Are Video Games Linked to Aggression? Researchers Can’t Agree
Whether violent video games go hand-in-hand with violence in real life seems like exactly the kind of question we should send over to the psychology researchers. And psychology researchers do have an answer. Actually, they have several different answers that contradict each other.
First, I’ll give you the results of the most recent study published on this question. Researchers in Singapore just surveyed 3,034 youth and failed to find any connection between aggressive video games and actual aggression over the course of two years.
In summarizing their study, the researchers mention several times the need to reduce “questionable researcher practices.” So, right away, that tells you that there’s something going on here.
What the researchers are referring to is that several studies have found a link between video games and aggression.
It’s not unusual for individual psychology studies to contradict each other.

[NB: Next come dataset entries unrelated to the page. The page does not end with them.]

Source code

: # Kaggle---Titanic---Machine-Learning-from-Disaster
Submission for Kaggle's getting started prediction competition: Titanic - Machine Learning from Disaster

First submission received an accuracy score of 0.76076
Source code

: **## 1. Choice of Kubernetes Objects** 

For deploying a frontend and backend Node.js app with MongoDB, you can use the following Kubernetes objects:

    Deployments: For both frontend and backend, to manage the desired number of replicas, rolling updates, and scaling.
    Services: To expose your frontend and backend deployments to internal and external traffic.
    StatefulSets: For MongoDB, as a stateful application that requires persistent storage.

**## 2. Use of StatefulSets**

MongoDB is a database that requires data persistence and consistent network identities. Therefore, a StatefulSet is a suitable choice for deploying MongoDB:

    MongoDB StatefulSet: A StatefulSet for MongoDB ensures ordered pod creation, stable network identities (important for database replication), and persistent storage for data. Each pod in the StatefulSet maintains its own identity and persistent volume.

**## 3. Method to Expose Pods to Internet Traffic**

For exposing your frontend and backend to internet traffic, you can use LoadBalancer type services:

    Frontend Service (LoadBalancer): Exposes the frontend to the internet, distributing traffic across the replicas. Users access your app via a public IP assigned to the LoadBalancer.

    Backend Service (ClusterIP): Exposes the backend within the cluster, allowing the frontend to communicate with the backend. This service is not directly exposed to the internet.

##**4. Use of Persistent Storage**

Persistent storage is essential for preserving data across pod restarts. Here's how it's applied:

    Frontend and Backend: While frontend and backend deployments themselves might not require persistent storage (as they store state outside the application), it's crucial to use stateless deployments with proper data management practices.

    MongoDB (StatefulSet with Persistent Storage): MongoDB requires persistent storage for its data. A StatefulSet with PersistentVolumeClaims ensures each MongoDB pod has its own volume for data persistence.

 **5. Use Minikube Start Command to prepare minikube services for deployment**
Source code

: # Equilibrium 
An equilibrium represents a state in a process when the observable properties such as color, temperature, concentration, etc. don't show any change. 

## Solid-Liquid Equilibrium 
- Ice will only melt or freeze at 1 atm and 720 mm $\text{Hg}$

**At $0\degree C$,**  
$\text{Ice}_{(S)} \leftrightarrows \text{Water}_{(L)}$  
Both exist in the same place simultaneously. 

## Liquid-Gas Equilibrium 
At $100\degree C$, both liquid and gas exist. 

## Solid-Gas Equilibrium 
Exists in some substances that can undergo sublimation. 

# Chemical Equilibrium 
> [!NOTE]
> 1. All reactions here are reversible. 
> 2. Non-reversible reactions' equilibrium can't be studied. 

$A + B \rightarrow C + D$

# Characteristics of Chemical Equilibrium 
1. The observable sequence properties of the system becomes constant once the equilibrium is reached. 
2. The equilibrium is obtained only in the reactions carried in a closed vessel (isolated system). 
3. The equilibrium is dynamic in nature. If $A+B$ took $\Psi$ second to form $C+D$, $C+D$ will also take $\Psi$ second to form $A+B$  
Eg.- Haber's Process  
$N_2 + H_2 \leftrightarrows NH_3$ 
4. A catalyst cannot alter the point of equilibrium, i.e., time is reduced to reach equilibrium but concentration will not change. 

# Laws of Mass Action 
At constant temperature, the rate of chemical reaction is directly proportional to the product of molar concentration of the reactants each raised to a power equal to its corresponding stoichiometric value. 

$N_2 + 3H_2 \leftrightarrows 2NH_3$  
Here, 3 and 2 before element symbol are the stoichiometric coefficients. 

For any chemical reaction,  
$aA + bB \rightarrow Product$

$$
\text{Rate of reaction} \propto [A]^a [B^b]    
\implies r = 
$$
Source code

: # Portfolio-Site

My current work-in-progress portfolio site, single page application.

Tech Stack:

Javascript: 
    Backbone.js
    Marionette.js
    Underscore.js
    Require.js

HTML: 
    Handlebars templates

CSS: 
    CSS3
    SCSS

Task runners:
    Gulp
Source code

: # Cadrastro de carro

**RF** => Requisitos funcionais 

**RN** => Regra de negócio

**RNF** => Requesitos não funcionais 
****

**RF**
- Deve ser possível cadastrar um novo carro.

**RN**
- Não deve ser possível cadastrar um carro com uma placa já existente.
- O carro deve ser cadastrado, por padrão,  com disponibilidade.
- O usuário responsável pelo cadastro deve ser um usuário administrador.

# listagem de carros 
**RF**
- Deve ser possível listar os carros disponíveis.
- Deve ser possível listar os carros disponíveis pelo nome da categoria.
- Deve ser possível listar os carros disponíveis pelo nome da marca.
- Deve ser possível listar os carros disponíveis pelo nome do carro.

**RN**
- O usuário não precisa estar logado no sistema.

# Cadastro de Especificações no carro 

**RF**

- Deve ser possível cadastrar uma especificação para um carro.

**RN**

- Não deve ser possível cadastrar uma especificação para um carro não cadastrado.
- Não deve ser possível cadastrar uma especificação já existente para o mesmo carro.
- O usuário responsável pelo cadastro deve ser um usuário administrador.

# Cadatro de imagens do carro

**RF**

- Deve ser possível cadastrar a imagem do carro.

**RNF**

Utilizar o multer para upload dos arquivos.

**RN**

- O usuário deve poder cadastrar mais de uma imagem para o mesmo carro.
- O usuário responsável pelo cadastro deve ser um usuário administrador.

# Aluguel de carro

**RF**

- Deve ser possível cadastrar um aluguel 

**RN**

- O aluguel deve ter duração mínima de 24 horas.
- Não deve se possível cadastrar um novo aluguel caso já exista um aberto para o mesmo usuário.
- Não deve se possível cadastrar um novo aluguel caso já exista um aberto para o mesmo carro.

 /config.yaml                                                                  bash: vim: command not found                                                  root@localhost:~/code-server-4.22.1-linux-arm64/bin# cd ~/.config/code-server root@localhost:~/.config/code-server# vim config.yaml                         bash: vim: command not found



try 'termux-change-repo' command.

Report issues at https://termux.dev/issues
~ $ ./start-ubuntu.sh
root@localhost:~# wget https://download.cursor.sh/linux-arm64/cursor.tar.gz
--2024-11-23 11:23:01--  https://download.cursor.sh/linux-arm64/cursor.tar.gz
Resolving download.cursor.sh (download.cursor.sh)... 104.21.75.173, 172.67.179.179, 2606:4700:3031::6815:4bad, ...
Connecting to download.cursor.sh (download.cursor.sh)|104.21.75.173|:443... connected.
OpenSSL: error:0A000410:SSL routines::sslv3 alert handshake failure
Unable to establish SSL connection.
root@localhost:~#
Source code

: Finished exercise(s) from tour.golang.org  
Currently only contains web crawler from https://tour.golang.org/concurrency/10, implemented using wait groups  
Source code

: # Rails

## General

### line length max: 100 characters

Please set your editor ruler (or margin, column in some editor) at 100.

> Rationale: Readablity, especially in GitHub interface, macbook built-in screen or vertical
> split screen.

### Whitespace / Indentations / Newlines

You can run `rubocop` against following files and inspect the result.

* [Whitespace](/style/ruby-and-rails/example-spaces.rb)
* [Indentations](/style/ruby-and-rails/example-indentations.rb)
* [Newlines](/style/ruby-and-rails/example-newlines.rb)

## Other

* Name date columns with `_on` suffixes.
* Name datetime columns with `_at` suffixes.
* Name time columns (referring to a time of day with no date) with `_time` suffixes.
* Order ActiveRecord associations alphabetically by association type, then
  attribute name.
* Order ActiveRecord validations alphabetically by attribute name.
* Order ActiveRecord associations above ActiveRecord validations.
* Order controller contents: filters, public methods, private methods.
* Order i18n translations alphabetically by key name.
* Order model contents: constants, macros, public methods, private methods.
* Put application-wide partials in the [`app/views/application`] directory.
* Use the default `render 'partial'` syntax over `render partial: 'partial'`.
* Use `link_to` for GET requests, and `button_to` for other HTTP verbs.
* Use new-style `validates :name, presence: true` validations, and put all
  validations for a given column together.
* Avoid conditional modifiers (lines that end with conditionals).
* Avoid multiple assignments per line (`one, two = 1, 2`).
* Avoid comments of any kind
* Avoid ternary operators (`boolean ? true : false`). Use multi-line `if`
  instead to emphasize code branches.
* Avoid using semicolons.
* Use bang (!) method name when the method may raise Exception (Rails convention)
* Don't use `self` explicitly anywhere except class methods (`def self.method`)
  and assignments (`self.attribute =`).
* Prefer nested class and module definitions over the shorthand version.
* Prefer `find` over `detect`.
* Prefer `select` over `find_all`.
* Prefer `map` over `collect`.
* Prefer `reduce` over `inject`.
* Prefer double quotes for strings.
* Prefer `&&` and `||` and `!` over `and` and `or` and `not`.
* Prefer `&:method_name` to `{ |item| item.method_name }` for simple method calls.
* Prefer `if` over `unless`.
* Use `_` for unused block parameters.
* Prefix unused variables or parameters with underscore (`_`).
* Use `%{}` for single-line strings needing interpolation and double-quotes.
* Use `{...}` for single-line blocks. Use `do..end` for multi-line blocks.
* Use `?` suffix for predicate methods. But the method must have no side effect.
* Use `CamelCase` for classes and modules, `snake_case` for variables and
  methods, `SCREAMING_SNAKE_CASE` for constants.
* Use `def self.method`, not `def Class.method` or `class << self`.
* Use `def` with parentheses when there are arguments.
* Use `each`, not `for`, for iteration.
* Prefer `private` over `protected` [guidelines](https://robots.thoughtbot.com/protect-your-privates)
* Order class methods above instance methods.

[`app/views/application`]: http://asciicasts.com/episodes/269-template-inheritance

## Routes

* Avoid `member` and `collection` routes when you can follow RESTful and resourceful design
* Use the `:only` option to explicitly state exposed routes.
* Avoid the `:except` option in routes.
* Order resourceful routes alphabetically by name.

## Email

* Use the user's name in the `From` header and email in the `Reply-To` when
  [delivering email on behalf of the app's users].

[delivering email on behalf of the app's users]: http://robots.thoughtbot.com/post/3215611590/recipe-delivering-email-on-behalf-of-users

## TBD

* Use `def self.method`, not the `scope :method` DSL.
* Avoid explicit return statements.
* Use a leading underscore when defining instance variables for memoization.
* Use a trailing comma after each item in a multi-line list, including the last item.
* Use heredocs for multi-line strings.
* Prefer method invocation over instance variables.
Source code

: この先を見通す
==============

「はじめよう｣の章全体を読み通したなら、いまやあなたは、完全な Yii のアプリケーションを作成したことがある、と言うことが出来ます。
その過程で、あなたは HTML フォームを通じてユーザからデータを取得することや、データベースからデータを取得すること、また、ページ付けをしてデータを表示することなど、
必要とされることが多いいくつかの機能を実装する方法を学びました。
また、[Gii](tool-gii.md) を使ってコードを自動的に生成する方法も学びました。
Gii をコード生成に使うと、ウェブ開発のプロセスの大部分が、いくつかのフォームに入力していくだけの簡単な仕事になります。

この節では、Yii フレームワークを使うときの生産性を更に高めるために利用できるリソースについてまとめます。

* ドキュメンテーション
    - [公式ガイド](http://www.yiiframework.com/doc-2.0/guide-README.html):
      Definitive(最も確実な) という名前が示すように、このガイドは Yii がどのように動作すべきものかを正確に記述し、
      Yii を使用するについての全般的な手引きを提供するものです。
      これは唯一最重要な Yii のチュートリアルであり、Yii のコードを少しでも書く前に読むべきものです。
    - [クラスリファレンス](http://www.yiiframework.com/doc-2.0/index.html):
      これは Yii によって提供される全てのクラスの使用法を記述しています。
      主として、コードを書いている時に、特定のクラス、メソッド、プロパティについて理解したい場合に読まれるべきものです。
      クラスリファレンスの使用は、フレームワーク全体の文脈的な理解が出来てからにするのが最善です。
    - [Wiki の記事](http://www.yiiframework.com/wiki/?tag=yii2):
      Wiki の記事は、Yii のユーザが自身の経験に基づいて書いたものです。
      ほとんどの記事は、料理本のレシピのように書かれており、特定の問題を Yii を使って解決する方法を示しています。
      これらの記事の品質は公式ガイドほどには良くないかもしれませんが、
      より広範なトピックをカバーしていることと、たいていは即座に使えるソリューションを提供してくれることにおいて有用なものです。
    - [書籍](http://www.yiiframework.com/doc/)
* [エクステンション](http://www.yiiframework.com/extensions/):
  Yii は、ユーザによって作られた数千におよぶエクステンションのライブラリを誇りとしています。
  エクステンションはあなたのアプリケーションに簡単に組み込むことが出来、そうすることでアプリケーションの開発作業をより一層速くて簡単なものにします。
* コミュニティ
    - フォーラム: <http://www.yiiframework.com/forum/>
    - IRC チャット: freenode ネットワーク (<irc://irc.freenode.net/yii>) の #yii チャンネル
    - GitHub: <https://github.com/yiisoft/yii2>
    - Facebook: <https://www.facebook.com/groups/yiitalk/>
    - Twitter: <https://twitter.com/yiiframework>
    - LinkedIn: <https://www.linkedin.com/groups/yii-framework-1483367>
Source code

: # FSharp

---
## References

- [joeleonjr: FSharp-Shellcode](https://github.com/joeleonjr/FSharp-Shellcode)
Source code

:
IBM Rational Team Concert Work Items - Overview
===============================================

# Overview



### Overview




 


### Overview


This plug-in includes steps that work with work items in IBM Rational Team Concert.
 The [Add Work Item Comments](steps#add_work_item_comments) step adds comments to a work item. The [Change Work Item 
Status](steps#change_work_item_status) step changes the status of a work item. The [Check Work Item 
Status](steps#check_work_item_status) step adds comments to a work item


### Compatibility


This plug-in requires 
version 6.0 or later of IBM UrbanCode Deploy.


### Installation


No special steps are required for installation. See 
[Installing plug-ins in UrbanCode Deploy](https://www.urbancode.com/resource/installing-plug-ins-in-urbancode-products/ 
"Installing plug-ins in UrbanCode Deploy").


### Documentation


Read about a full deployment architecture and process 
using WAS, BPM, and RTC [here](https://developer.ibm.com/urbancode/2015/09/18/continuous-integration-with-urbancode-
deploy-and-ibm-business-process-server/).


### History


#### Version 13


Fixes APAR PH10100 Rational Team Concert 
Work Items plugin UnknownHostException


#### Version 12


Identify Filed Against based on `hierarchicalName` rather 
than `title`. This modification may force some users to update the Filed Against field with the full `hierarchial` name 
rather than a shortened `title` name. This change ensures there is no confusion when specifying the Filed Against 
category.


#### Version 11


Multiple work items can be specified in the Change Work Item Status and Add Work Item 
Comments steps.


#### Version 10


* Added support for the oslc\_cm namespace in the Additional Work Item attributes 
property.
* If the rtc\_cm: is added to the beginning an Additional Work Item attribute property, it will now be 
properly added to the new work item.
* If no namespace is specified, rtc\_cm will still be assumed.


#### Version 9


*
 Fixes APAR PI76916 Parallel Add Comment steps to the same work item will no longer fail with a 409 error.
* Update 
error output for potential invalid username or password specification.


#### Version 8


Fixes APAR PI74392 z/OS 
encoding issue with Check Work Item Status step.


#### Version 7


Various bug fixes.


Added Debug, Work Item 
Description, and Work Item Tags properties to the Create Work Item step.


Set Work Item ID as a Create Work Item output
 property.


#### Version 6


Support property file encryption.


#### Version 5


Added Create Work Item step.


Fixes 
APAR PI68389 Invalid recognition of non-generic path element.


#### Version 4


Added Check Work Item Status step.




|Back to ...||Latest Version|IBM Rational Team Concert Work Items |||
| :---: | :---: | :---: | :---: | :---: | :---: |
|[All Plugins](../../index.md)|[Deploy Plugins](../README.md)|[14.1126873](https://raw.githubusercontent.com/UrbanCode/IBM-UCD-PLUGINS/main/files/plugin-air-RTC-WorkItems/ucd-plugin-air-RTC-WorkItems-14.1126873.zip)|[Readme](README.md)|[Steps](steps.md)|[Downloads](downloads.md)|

Even if you run the exact same study several times, you’ll tend to get somewhat different results out of chance and because human beings are extremely complicated. Normally, psychology researchers deal with this scenario by doing meta-analyses, which are studies of studies that look for the general pattern across multiple different studies.
The problem here is that even the studies of studies don’t agree with each other. A 2015 meta-analysis titled Do Angry Birds Make for Angry Children? found no clear link between video games and aggression, but another meta-analysis published last fall disagreed.
This conflict over how to draw conclusions from multiple studies on a topic has played out elsewhere in psychology research, and an article published last year in Science characterized it as the meta-analysis wars, or “metawars.” In the case of violent video games, this terminology gives the scientific debate an appropriately violent tinge.
The source of this disagreement is that when it comes to drawing conclusions from multiple scientific studies, there are different choices you can make about how you analyze the studies statistically and what studies you look at in the first place. As researchers make these choices, it’s easy for their own biases to creep into the results. Even if they remain steadfastly objective, they can still simply make different choices that lead to different results.
So is there hope for a peaceful resolution on the scientific question of violent video games’ effects? One paper published earlier this year, Finding Common Ground in Meta-Analysis “Wars” on Violent Video Games, suggests that competing interpretations of the scientific literature might have more in common than first meets the eye.
In particular, it could be that aggressive video games do have some effect on actual aggression, but that the effect is very small. That could explain why different statistical procedures might tip the conclusions one way or another.
This explanation makes sense intuitively: it sounds right that playing a lot of aggressive video games could make some difference in how young people view aggression, but that there are probably much more important factors. But common sense isn’t science, and sometimes psychological theories that sound right turn out to be wrong. So for now, we’ll have to way and see how the meta-analysis wars play out.